What's the recommended size of the coefficients (in bits) for a message
M that has a length of 128 or 256 bits?
Thanks a lot,
Nils Durner
The modulus P has to be large enough to distinguish all possible
secrets. To cover a 256-bit secret, you'd use a 257-bit prime. The
coefficients may be slightly shorter than that if they have leading zeros.
--Mike Amling
Since you're using information theory in finite
fields, it's quite safe to use coefficients of
the same length as the items to be encoded.
Alternatively, you could treat a longer secret as
if it was broken into smaller chunks, and
independently split each chunk. There was a
public domain program called "secsplit" (IIRC)

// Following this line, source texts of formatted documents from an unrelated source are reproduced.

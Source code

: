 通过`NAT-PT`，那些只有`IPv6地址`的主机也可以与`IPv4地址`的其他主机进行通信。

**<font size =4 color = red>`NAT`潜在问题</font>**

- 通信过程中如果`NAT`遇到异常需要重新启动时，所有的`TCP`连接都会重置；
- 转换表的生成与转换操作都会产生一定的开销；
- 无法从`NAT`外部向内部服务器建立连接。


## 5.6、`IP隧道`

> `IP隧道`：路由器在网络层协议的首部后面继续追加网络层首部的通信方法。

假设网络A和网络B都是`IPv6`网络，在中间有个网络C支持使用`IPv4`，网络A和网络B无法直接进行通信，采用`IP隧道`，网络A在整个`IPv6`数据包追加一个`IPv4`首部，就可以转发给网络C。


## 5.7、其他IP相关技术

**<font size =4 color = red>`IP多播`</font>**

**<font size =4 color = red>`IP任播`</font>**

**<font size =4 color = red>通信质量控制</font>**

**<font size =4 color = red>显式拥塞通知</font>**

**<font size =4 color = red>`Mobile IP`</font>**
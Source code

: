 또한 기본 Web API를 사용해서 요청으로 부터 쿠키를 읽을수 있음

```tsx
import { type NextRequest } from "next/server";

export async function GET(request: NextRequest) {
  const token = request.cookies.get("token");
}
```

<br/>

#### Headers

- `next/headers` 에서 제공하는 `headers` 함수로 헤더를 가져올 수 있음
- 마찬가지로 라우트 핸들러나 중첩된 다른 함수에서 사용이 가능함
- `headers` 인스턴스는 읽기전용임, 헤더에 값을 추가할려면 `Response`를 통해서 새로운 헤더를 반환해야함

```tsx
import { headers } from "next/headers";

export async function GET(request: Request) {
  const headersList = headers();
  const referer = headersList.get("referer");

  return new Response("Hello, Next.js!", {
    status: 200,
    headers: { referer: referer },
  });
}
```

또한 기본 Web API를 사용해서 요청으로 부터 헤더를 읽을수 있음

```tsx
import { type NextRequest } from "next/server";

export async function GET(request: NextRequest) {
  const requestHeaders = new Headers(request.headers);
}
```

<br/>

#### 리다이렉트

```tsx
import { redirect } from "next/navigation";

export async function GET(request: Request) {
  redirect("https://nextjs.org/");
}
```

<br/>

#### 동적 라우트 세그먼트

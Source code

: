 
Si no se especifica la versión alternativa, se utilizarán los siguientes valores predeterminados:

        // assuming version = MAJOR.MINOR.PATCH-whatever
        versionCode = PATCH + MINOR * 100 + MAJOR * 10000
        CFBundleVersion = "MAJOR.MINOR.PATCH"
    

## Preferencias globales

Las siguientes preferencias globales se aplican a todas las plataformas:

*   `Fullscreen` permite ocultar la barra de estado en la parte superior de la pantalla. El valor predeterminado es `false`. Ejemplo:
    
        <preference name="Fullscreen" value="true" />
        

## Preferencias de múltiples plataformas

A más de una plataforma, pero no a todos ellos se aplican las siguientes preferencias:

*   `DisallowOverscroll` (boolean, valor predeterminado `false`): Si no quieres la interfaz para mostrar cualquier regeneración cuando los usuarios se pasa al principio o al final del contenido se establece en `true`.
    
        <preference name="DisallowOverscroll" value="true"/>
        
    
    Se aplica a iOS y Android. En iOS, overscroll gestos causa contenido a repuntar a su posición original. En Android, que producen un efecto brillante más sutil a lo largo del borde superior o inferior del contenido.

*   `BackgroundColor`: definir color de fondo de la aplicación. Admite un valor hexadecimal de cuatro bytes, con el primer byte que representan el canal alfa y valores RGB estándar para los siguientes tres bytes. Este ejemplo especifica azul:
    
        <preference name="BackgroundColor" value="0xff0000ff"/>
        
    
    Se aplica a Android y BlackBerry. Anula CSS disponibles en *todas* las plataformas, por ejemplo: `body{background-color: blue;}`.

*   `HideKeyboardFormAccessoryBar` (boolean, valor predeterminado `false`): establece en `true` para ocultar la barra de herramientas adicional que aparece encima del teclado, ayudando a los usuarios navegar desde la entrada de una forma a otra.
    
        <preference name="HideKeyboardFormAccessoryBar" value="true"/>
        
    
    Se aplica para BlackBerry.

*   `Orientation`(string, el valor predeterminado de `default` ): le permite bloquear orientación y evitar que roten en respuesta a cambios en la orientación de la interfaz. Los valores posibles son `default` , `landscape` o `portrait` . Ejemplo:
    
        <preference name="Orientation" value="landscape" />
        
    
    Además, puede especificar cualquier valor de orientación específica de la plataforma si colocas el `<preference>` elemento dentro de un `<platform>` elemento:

that did this with 16 bit chunks. You don't need
to go for longer moduli or anything.
Note that secret splitting is
information-theoretically secure; it all comes
down to your random number generator.
Greg.
--
Greg Rose
232B EC8F 44C6 C853 D68F E107 E6BF CD2F 1081 A37C
Qualcomm Australia: http://www.qualcomm.com.au
That "alternately" idea has a lot going for it. The algorithms
are super-linear time, so handling a big secret as a list of
shorter secrets is more efficient. The coefficient size does
limit the number of shares, but there's no demand for large
numbers of shares, nor even modest numbers like 173-of-204. (The
one exception I can imagine is if one wants to be able to create
new shares at random, with negligible chance of colliding with
an existing share.)
Secret vectors, like most data today, tend to split neatly on
bit boundaries, so working modulo a primitive polynomial in
GF(2**n) is usually more convenient than using mod-p
polynomials. With GF(2**8), one can efficiently split on byte
boundaries and support up to 255 shares.